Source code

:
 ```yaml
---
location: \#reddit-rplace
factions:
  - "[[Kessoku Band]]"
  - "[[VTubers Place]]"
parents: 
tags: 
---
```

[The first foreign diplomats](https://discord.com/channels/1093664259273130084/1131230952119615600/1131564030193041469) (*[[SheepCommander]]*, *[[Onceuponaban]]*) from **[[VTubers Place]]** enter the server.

________________

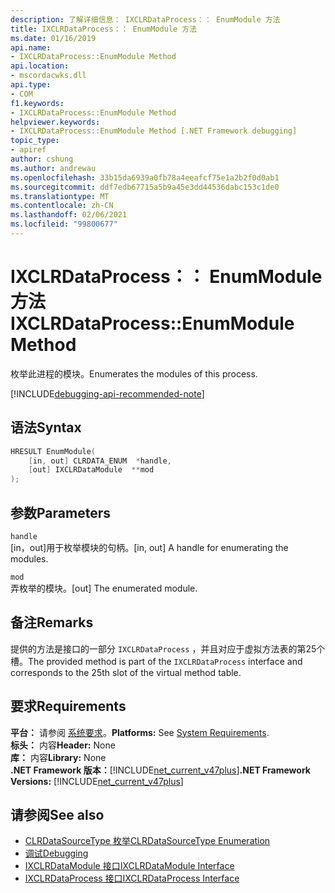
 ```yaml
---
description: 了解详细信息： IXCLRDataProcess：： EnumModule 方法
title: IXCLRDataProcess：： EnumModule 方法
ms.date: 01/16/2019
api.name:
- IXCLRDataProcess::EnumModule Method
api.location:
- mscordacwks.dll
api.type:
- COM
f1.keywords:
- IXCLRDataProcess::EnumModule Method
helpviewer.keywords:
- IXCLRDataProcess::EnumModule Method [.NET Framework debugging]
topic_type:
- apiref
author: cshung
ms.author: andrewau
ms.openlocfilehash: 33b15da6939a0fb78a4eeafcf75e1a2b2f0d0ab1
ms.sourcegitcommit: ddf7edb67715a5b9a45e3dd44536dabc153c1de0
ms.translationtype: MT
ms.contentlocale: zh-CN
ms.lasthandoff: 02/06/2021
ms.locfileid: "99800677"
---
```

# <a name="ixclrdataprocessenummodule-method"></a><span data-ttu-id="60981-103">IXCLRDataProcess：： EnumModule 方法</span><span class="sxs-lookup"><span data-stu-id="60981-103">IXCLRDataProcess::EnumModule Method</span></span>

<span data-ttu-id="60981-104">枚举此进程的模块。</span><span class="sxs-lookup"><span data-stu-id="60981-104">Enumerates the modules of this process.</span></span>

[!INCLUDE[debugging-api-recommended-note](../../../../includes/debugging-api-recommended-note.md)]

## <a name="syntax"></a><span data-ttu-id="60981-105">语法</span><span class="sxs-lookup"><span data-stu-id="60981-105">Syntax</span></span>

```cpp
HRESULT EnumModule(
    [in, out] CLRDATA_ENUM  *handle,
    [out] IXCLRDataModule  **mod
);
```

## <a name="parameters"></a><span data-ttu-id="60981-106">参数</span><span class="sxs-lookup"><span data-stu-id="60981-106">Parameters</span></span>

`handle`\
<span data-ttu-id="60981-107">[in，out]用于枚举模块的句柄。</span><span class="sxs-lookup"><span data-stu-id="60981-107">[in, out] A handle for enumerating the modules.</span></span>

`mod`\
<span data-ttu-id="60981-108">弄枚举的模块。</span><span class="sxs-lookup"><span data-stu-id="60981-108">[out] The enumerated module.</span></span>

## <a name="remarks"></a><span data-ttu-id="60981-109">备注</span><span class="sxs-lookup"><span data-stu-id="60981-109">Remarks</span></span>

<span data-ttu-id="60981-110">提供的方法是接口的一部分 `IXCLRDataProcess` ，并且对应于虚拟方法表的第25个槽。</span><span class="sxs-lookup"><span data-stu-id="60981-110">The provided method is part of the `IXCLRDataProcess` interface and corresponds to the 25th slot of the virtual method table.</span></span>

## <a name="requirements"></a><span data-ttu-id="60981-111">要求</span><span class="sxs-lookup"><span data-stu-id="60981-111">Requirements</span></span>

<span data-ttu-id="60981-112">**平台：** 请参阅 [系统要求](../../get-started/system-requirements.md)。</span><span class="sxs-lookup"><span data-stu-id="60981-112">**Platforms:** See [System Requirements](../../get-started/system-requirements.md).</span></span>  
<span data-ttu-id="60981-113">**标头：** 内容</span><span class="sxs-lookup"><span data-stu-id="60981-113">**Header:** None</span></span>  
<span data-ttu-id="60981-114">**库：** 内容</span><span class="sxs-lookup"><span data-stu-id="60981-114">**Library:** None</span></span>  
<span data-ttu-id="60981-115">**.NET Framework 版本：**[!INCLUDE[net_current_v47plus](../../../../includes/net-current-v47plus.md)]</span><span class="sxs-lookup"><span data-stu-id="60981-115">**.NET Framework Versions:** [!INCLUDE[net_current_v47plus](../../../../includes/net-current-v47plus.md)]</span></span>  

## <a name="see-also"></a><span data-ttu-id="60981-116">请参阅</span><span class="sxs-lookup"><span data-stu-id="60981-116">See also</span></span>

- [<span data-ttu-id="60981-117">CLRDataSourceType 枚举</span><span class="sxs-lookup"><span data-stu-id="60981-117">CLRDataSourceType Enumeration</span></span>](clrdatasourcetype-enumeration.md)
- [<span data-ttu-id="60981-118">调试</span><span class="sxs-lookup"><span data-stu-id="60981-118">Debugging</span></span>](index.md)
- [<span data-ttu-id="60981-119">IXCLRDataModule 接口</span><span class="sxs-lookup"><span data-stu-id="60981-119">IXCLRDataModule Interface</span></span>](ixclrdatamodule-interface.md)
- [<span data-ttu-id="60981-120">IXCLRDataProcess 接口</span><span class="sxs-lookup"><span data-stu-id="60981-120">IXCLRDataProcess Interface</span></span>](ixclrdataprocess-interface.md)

________________

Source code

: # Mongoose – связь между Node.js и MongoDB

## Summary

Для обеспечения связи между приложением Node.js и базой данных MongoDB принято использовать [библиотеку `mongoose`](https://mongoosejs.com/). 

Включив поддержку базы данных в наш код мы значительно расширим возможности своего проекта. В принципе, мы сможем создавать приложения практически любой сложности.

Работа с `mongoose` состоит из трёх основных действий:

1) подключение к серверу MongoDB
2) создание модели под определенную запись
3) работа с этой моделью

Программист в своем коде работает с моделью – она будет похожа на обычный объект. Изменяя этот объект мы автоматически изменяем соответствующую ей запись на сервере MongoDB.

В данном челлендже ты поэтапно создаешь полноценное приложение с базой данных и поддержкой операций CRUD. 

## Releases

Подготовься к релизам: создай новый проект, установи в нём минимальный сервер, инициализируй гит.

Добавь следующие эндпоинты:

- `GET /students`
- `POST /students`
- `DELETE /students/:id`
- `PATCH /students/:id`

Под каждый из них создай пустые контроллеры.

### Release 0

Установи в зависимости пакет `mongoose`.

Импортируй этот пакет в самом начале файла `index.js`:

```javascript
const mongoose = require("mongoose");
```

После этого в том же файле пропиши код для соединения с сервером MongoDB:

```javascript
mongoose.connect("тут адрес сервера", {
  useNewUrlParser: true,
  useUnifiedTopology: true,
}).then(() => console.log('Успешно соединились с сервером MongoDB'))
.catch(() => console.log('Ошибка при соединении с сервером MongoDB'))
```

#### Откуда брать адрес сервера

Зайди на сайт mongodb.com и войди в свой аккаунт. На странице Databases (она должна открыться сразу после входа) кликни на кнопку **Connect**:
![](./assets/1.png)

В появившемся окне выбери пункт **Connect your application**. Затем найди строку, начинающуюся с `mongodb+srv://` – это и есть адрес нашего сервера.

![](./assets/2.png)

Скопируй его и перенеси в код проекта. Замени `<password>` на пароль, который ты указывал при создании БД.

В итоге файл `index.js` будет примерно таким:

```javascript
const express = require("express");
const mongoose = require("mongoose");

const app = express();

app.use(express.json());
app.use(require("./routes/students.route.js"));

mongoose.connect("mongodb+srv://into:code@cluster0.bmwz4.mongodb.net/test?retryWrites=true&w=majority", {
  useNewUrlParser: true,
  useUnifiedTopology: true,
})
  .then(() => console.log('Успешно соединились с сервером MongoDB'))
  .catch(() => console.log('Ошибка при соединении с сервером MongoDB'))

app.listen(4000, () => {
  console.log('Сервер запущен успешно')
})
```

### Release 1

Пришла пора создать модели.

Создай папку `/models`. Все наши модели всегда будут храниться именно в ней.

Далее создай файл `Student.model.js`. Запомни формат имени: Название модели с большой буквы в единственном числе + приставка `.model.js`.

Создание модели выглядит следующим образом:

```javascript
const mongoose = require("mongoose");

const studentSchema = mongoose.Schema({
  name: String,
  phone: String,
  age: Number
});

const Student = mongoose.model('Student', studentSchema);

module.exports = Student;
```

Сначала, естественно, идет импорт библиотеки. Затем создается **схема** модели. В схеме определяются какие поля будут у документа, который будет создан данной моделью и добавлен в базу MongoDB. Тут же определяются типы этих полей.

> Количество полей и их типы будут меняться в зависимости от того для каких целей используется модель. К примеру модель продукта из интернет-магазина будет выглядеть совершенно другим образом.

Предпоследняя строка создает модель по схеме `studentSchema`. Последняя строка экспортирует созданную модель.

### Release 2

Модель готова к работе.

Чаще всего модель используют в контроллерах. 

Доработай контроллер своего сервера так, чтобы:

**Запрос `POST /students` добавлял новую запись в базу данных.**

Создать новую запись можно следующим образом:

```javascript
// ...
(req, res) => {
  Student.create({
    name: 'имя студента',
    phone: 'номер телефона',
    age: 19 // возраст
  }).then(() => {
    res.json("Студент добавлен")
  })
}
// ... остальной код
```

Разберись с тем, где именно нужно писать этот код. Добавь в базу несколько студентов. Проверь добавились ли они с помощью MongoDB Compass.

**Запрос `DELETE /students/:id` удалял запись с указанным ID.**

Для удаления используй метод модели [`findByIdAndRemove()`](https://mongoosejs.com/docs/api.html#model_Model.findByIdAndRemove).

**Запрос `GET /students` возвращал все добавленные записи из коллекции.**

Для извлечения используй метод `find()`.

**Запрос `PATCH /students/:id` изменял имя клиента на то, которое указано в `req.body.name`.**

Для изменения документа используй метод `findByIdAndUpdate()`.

________________

* _The problem_
Using the records above, select and copy every line that has the word "then".

* _Result below_
}).then(() => console.log('Успешно соединились с сервером MongoDB'))
  .then(() => console.log('Успешно соединились с сервером MongoDB'))
  }).then(() => {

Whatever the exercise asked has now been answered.